Note: Texte fondé sur des processus automatiques de reconnaissance optique de caractères. Seule la version PDF a une valeur juridique

[ EN ]

CLAIMS:

1. A diffraction grating (14, 15) for X-ray differential phase-contrast imaging, comprising

- at least one portion (24) of a first sub-area (26); and

- at least one portion (28) of a second sub-area (30);

wherein the first sub-area comprises a grating structure (54) with a plurality of bars (34) and gaps (36) being arranged periodically with a first grating pitch PG1 (38); wherein the bars are arranged such that they change the phase and/or amplitude of an X-ray radiation and wherein the gaps are X-ray transparent;

wherein the second sub-area is X-ray transparent and wherein the at least one portion of the second sub-area provides an X-ray transparent aperture (40) in the grating;

wherein portions of the first and second sub-areas are arranged in an alternating manner in at least one direction (42).

2. Diffraction grating according to claim 1, wherein a number of portions of the first and/or second sub-areas are arranged adjacent as first subsets (64) and/or second subsets

(66); and wherein the first and/or second subsets are arranged across the area of the diffraction grating in a first subset-repetition pitch PSR1 and/or second subset-repetition pitch PSR2 in at least one direction.

3. Diffraction grating according to claim 1 or 2, wherein the portions of the first and second sub-areas are arranged across the area of the diffraction grating in a chess-board pattern (50).

4. Diffraction grating according to one of the preceding claims,

wherein portions of the first sub-area are arranged linearly in at least one linear grating group (76) comprising at least one line (78) of portions of first sub-area; and

wherein portions of the second sub-area are arranged linearly in at least one linear aperture group (80) comprising at least one line (82) of portions of second sub-area; wherein at least two linear grating groups (76) and at least two linear aperture groups (80) are provided; and

wherein the linear grating groups and the linear aperture groups are arranged in an alternating manner in a first line pitch PL1 (84).

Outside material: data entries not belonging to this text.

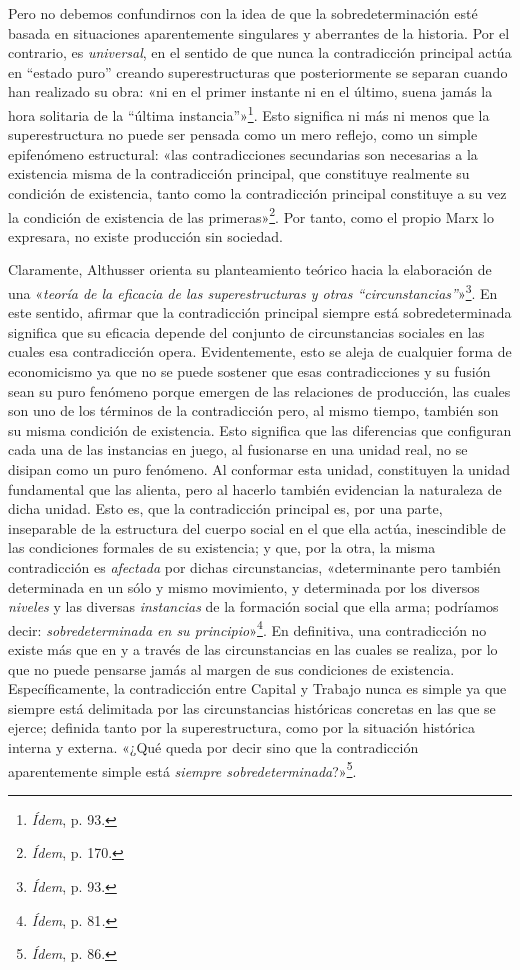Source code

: Pero no debemos confundirnos con la idea de que la sobredeterminación esté basada en situaciones aparentemente singulares y aberrantes de la historia. Por el contrario, es \emph{universal}, en el sentido de que nunca la contradicción principal actúa en ``estado puro'' creando superestructuras que posteriormente se separan cuando han realizado su obra: «ni en el primer instante ni en el último, suena jamás la hora solitaria de la ``última instancia''»\footnote{\emph{Ídem}, p. 93.}. Esto significa ni más ni menos que la superestructura no puede ser pensada como un mero reflejo, como un simple epifenómeno estructural: «las contradicciones secundarias son necesarias a la existencia misma de la contradicción principal, que constituye realmente su condición de existencia, tanto como la contradicción principal constituye a su vez la condición de existencia de las primeras»\footnote{\emph{Ídem}, p. 170.}. Por tanto, como el propio Marx lo expresara, no existe producción sin sociedad.

Claramente, Althusser orienta su planteamiento teórico hacia la elaboración de una «\emph{teoría de la eficacia de las superestructuras y otras ``circunstancias''}»\footnote{\emph{Ídem}, p. 93.}. En este sentido, afirmar que la contradicción principal siempre está sobredeterminada significa que su eficacia depende del conjunto de circunstancias sociales en las cuales esa contradicción opera. Evidentemente, esto se aleja de cualquier forma de economicismo ya que no se puede sostener que esas contradicciones y su fusión sean su puro fenómeno porque emergen de las relaciones de producción, las cuales son uno de los términos de la contradicción pero, al mismo tiempo, también son su misma condición de existencia. Esto significa que las diferencias que configuran cada una de las instancias en juego, al fusionarse en una unidad real, no se disipan como un puro fenómeno. Al conformar esta unidad\emph{,} constituyen la unidad fundamental que las alienta, pero al hacerlo también evidencian la naturaleza de dicha unidad. Esto es, que la contradicción principal es, por una parte, inseparable de la estructura del cuerpo social en el que ella actúa, inescindible de las condiciones formales de su existencia; y que, por la otra, la misma contradicción es \emph{afectada} por dichas circunstancias, «determinante pero también determinada en un sólo y mismo movimiento, y determinada por los diversos \emph{niveles} y las diversas \emph{instancias} de la formación social que ella arma; podríamos decir: \emph{sobredeterminada en su principio}»\footnote{\emph{Ídem}, p. 81\emph{.}}. En definitiva, una contradicción no existe más que en y a través de las circunstancias en las cuales se realiza, por lo que no puede pensarse jamás al margen de sus condiciones de existencia. Específicamente, la contradicción entre Capital y Trabajo nunca es simple ya que siempre está delimitada por las circunstancias históricas concretas en las que se ejerce; definida tanto por la superestructura, como por la situación histórica interna y externa. «¿Qué queda por decir sino que la contradicción aparentemente simple está \emph{siempre sobredeterminada}?»\footnote{\emph{Ídem}, p. 86.}.


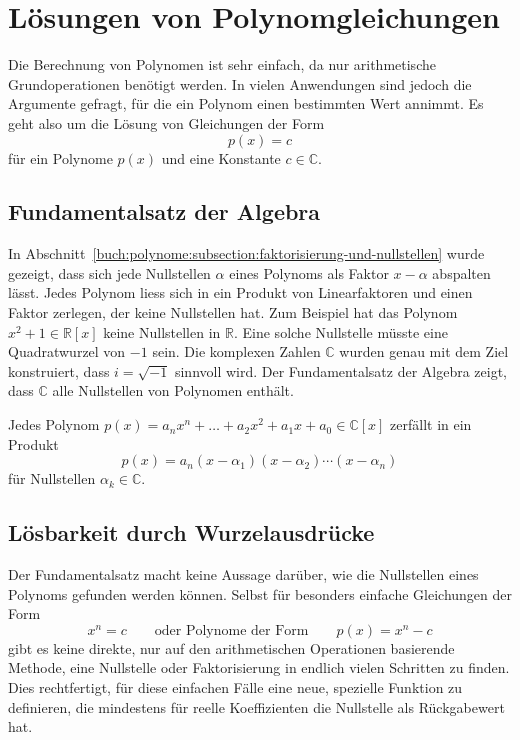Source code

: %
%
%
\section{Lösungen von Polynomgleichungen
\label{buch:potenzen:section:loesungen}}
Die Berechnung von Polynomen ist sehr einfach, da nur arithmetische 
Grundoperationen benötigt werden.
In vielen Anwendungen sind jedoch die Argumente gefragt, für die ein
Polynom einen bestimmten Wert annimmt.
Es geht also um die Lösung von Gleichungen der Form
\[
p(x) = c
\]
für ein Polynome $p(x)$ und eine Konstante $c\in\mathbb{C}$.

%
%
\subsection{Fundamentalsatz der Algebra}
In Abschnitt~\ref{buch:polynome:subsection:faktorisierung-und-nullstellen}
wurde gezeigt, dass sich jede Nullstellen $\alpha$ eines Polynoms als
Faktor $x-\alpha$ abspalten lässt.
Jedes Polynom liess sich in ein Produkt von Linearfaktoren und
einen Faktor zerlegen, der keine Nullstellen hat.
Zum Beispiel hat das Polynom $x^2+1\in\mathbb{R}[x]$ keine
Nullstellen in $\mathbb{R}$.
Eine solche Nullstelle müsste eine Quadratwurzel von $-1$ sein.
Die komplexen Zahlen $\mathbb{C}$ wurden genau mit dem Ziel konstruiert,
dass $i=\sqrt{-1}$ sinnvoll wird.
Der Fundamentalsatz der Algebra zeigt, dass $\mathbb{C}$ alle
Nullstellen von Polynomen enthält.

\begin{satz}[Gauss]
%
\label{buch:potenzen:satz:fundamentalsatz}
Jedes Polynom $p(x)=a_nx^n+\dots + a_2x^2 + a_1x + a_0\in\mathbb{C}[x]$
zerfällt in ein Produkt
\[
p(x)
=
a_n
(x-\alpha_1)(x-\alpha_2)\cdots(x-\alpha_n)
\]
für Nullstellen $\alpha_k\in\mathbb{C}$.
\end{satz}


%
%
\subsection{Lösbarkeit durch Wurzelausdrücke}
Der Fundamentalsatz macht keine Aussage darüber, wie die Nullstellen
eines Polynoms gefunden werden können.
Selbst für besonders einfache Gleichungen der Form
\[
x^n = c
\qquad
\text{oder Polynome der Form}
\qquad
p(x) = x^n -c
\]
gibt es keine direkte, nur auf den arithmetischen
Operationen basierende Methode, eine Nullstelle oder Faktorisierung
in endlich vielen Schritten zu finden.
Dies rechtfertigt, für diese einfachen Fälle eine neue, spezielle
Funktion zu definieren, die mindestens für reelle Koeffizienten 
die Nullstelle als Rückgabewert hat.

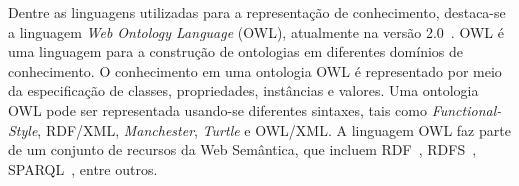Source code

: Dentre as linguagens utilizadas para a representação de conhecimento, destaca-se a linguagem \textit{Web Ontology Language} (OWL), atualmente na versão 2.0~\cite{W3C-2012-OWL, W3C-2012-OWL-Primer}. OWL é uma linguagem para a construção de ontologias em diferentes domínios de conhecimento. O conhecimento em uma ontologia OWL é representado por meio da especificação de classes, propriedades, instâncias e valores. Uma ontologia OWL pode ser representada usando-se diferentes sintaxes, tais como \textit{Functional-Style}, RDF/XML, \textit{Manchester}, \textit{Turtle} e OWL/XML. A linguagem OWL faz parte de um conjunto de recursos da Web Semântica, que incluem RDF~\cite{W3C-2014-RDF}, RDFS~\cite{W3C-2007-RDFS}, SPARQL~\cite{W3C-2008-SPARQL}, entre outros.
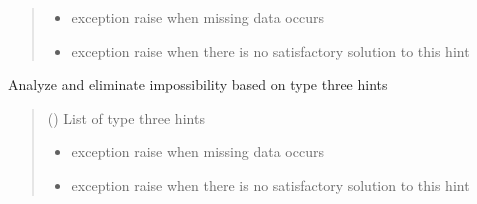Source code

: \documentclass[letterpaper,10pt,english]{sphinxmanual}
\begin{document}
\begin{fulllineitems}
\begin{fulllineitems}
\begin{quote}
\begin{description}
\begin{itemize}
\item {} 
\sphinxAtStartPar
{} \textendash{} exception \sphinxhyphen{} raise when missing data occurs

\item {} 
\sphinxAtStartPar
{} \textendash{} exception \sphinxhyphen{} raise when there is no             satisfactory solution to this hint

\end{itemize}

\end{description}\end{quote}

\end{fulllineitems}


\begin{fulllineitems}
\label{\detokenize{condition_analysis:condition_analysis.CondBoard.rightCond}}
\pysigstartsignatures
{}
\pysigstopsignatures
\sphinxAtStartPar
Analyze and eliminate impossibility based on type three hints
\begin{quote}\begin{description}
\sphinxAtStartPar
{} () \textendash{} List of type three hints

\begin{itemize}
\item {} 
\sphinxAtStartPar
{} \textendash{} exception \sphinxhyphen{} raise when missing data occurs

\item {} 
\sphinxAtStartPar
{} \textendash{} exception \sphinxhyphen{} raise when there is no             satisfactory solution to this hint

\end{itemize}

\end{description}\end{quote}


\end{fulllineitems}
\end{fulllineitems}
\end{document}
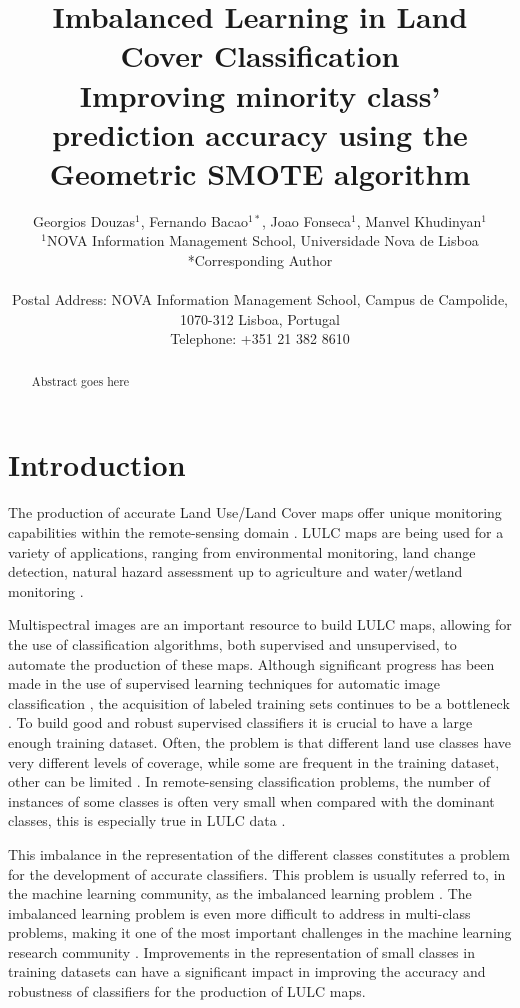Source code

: \documentclass[parskip=full]{scrartcl}
\title{Imbalanced Learning in Land Cover Classification  \\ \LARGE{Improving minority class' prediction accuracy using the Geometric SMOTE algorithm}}
\author{
	Georgios Douzas\(^{1}\), Fernando Bacao\(^{1*}\), Joao Fonseca\(^{1}\), Manvel Khudinyan\(^{1}\)
	\\
	\small{\(^{1}\)NOVA Information Management School, Universidade Nova de Lisboa}
	\\
	\small{*Corresponding Author}
	\\
	\\
	\small{Postal Address: NOVA Information Management School, Campus de Campolide, 1070-312 Lisboa, Portugal}
	\\
	\small{Telephone: +351 21 382 8610}
}
\date{}
\begin{document}
\maketitle

\begin{abstract}
Abstract goes here
\end{abstract}

\section{Introduction}

The production of accurate Land Use/Land Cover maps offer unique monitoring
capabilities within the remote-sensing domain \cite{Mellor2015}. LULC maps are
being used for a variety of applications, ranging from environmental
monitoring, land change detection, natural hazard assessment up to agriculture
and water/wetland monitoring \cite{Khatami2016}.

Multispectral images are an important resource to build LULC maps, allowing for
the use of classification algorithms, both supervised and unsupervised, to
automate the production of these maps. Although significant progress has been
made in the use of supervised learning techniques for automatic image
classification \cite{Tewkesbury2015}, the acquisition of labeled training sets
continues to be a bottleneck \cite{Rajan2008}. To build  good and robust
supervised classifiers it is crucial to have a large enough training dataset.
Often, the problem is that different land use classes have very different
levels of coverage, while some are frequent in the training dataset, other can
be limited \cite{Feng2019}. In remote-sensing classification problems, the
number of instances of some classes is often very small when compared with the
dominant classes, this is especially true in LULC data \cite{Williams2009,
Cenggoro2018}.

This imbalance in the representation of the different classes constitutes a
problem for the development of accurate classifiers. This problem is usually
referred to, in the machine learning community, as the imbalanced learning
problem \cite{Chawla2004}. The imbalanced learning problem is even more
difficult to address in multi-class problems, making it one of the most
important challenges in the machine learning research community
\cite{Garcia2018}. Improvements in the representation of small classes in
training datasets can have a significant impact in improving the accuracy and
robustness of classifiers for the production of LULC maps.
\end{document}
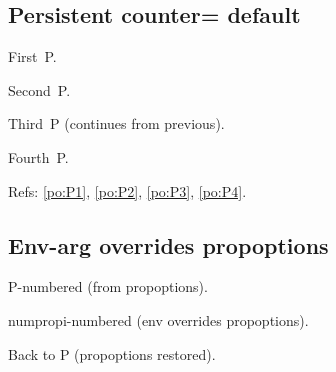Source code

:\documentclass{article}
\begin{document}

\subsection{Persistent counter= default}



\begin{prop}
  \item First~P. \label{po:P1}
  \item Second~P. \label{po:P2}
\end{prop}

\begin{prop}
  \item Third~P (continues from previous). \label{po:P3}
  \item Fourth~P. \label{po:P4}
\end{prop}


Refs: \ref{po:P1}, \ref{po:P2}, \ref{po:P3}, \ref{po:P4}.

\subsection{Env-arg overrides propoptions}



\begin{prop}
  \item P-numbered (from propoptions). \label{po:ov1}
\end{prop}
\begin{prop}[counter=numpropi, style=numbered]
  \item numpropi-numbered (env overrides propoptions). \label{po:ov2}
\end{prop}
\begin{prop}
  \item Back to P (propoptions restored). \label{po:ov3}
\end{prop}
\end{document}
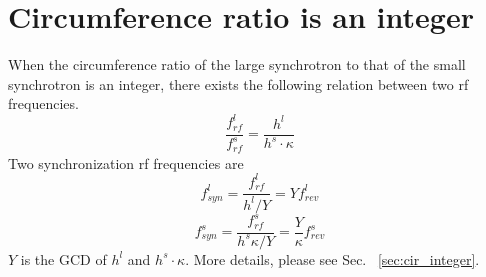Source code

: %
%
% 
%
\section{Circumference ratio is an integer}
\label{sec:integ}
When the circumference ratio of the large synchrotron to that of the small synchrotron is an integer, there exists the following relation between two rf frequencies. 
\begin{equation}
\frac{f_{\mathit{rf}}^{l}}{f_{\mathit{rf}}^{s}}= \frac{h^l}{h^s \cdot \kappa}
\end{equation}
Two synchronization rf frequencies are
\begin{equation}
f_{\mathit{syn}}^{l}=\frac{f_{\mathit{rf}}^{l}}{h^{l}/Y}=Y f_{\mathit{rev}}^{l} \label{synch_freq1_r}
\end{equation}
\begin{equation}
f_{\mathit{syn}}^{s}=\frac{f_{\mathit{rf}}^{s}}{h^{s}\kappa/Y}=\frac{Y}{\kappa} f_{\mathit{rev}}^{s} \label{synch_freq2_r}
\end{equation}
$Y$ is the \gls{GCD} of $h^l$ and $h^s \cdot \kappa$. More details, please see Sec. ~\ref{sec:cir_integer}.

5. A detector arrangement (10) of an X-ray system for generating phase-contrast images of an object comprising:

- a first diffraction grating (520);

- a second diffraction grating (522); and

- a detector (12; 514) with a sensor;

wherein the sensor comprises at least one sensor pixel (16) of a first sub-group (18) of pixels and at least one sensor pixel (20) of a second sub-group of pixels (22);

wherein the first diffraction grating is a phase grating (15);

wherein the second diffraction grating is an analyzer grating (14); wherein the analyzer grating and/or the phase grating are adapted to be stepped transversely in relation to the period of the analyzer grating;

wherein the phase grating and the analyzer grating are provided as a diffraction grating for X-ray differential phase-contrast imaging according to one of the preceding claims;

wherein the first and second diffraction gratings are each adapted to be translated in relation to the sensor from a first position (P1) to at least a second position (P2) with a first translation pitch PT1 (44);

wherein the translation pitch PT1 is adapted to the portions of the first and second sub-areas being arranged in the alternating manner in the at least one direction; and wherein in the first and second position, different fractions of the sensor are arranged behind the portions of the first and second sub-areas.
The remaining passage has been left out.